The cricket world is in shock today following the death of Phillip Hughes, at the age of 25.
The Australian died two days after being struck on the head by a bouncer while batting for South Australia against New South Wales at the Sydney Cricket Ground.
Hughes, who was wearing a protective helmet, was hit by a ball on the lower left side of the back of his head from pace bowler Sean Abbott as he attempted a pull shot.
The batsman, who would have been 26 on Sunday, never regained consciousness and Abbott was amongst the many visitors to Sydney’s St Vincent’s Hospital, where Australia captain Michael Clarke supported the Hughes family.
Clarke, a close friend of Hughes, read out a statement on behalf of the family following his passing.
It read: “We’re devastated by the loss of our much-loved son and brother Phillip.
“It’s been a very difficult few days, we appreciate all the support we have received from family, friends, players, Cricket Australia and the general public.
“Cricket was Phillip’s life and we as a family shared that love of the game with him.
“We would like to thank all the medical and nursing staff at St Vincent’s Hospital and Cricket New South Wales medical staff for their great efforts with Phillip.
“We love you.”
Cricket Australia chief executive officer James Sutherland described Hughes’ death as a “real-life tragedy”.
“The word tragedy gets used far too often in sport but this freak accident is now a real-life tragedy,” he said.
“It’s an understatement to say that we are completely devastated.
“Our grief runs deep and the impact of Phillip’s loss is enormous but nothing compares to the loss felt by those closest to him.
“Phillip was a cherished son, brother, friend and team-mate. In these darkest of hours cricket puts its collective arms around the Hughes family.”
Cricket Ireland expressed its heartfelt sympathy to the family and friends of Australian Test cricketer Phillip Hughes following the terrible news of his death.
Joe Doherty, Cricket Ireland president, said: “The entire cricket community in Ireland is stunned and saddened by the news of the tragic death of Phil Hughes, at just 25 years of age.

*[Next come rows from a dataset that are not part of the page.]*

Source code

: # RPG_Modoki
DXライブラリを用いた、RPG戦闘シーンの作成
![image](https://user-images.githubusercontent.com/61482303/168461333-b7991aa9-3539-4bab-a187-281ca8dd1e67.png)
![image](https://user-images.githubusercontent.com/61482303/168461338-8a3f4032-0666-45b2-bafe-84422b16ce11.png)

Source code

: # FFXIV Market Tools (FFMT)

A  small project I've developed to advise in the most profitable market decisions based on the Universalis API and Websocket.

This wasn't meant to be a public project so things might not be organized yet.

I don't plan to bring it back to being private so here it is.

“The heartfelt condolences of all connected with Cricket Ireland go out today to Phil’s family, his wide circle of friends, and the entire Australian cricket family. May his gentle soul rest in peace.”

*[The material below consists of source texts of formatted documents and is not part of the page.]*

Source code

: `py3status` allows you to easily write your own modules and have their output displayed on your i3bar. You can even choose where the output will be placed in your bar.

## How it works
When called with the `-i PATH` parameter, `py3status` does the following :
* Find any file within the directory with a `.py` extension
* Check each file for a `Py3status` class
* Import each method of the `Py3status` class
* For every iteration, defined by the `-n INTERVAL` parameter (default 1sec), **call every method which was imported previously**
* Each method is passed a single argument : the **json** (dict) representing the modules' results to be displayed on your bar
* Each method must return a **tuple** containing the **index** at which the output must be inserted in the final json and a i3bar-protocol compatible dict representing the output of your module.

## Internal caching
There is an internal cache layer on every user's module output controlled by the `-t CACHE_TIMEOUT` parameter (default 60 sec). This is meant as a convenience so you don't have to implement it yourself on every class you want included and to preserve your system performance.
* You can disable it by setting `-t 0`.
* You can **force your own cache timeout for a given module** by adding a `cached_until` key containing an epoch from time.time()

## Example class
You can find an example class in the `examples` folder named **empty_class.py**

Ireland manager Phil Simmons expressed his sympathy on Twitter.
“My condolences go out to #PhilHughes family and friends,heartbreaking cricket has lost one of its brightest sons.#RIPPhilHughes #gonetosoon.”

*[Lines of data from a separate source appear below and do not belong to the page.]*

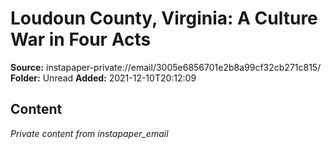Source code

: # Loudoun County, Virginia: A Culture War in Four Acts

**Source:** instapaper-private://email/3005e6856701e2b8a99cf32cb271c815/
**Folder:** Unread
**Added:** 2021-12-10T20:12:09




## Content
*Private content from instapaper_email*
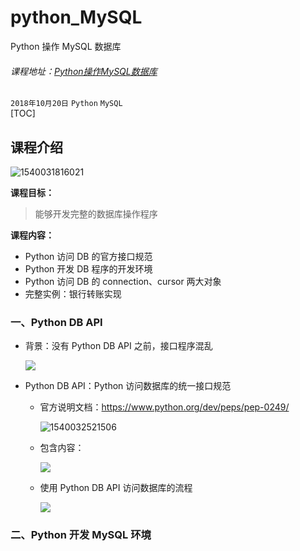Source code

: # python_MySQL
Python 操作 MySQL 数据库
###### 课程地址：[Python操作MySQL数据库](https://www.imooc.com/learn/475)
`2018年10月20日` `Python` `MySQL`  
[TOC]

## 课程介绍

![1540031816021](C:\Users\Thistledown\AppData\Roaming\Typora\typora-user-images\1540031816021.png)

**课程目标：**

> 能够开发完整的数据库操作程序



**课程内容：**

- Python 访问 DB 的官方接口规范
- Python 开发 DB 程序的开发环境
- Python 访问 DB 的 connection、cursor 两大对象
- 完整实例：银行转账实现



### 一、Python DB API

- 背景：没有 Python DB API 之前，接口程序混乱

  ![](https://ws1.sinaimg.cn/large/006y42ybgy1fwevmugp4lj30zd0ejjxy.jpg)

- Python DB API：Python 访问数据库的统一接口规范

  - 官方说明文档：https://www.python.org/dev/peps/pep-0249/

    ![1540032521506](C:\Users\Thistledown\AppData\Roaming\Typora\typora-user-images\1540032521506.png)

  - 包含内容：

    ![](https://ws1.sinaimg.cn/large/006y42ybgy1fwevttpe4ej30ux0a47am.jpg)

  - 使用 Python DB API 访问数据库的流程

    ![](https://ws1.sinaimg.cn/large/006y42ybgy1fwevvgz25nj30vv0ftwik.jpg)

### 二、Python 开发 MySQL 环境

Following the incident, the match between South Australia and New South Wales was called off for the day before being abandoned entirely, while the latest round of Sheffield Shield games followed suit.
The second day’s play was suspended in the Test match between Pakistan and New Zealand in Sharjah as a mark of respect, with the contest now due to finish on Monday.
England and Sri Lanka will observe a two-minute silence before their secondone-day international tomorrow.
Widespread support was also shown for Abbott, the 22-year-old all-rounder who was on tour with Hughes just last month as Australia faced Pakistan in Dubai.
Former England bowler Steve Harmison had nothing but sympathy for Abbott and expressed hope that he can resume his burgeoning career.
“I don’t think anybody can even contemplate what is going through Sean Abbott’s mind at this moment in time,” Harmison said.
“I don’t even think anybody can come close to it.
“It’s such a sad thing.”
Harmison added: “To even think a former fast bowler, myself, and other fast bowlers can even think what’s going through his mind.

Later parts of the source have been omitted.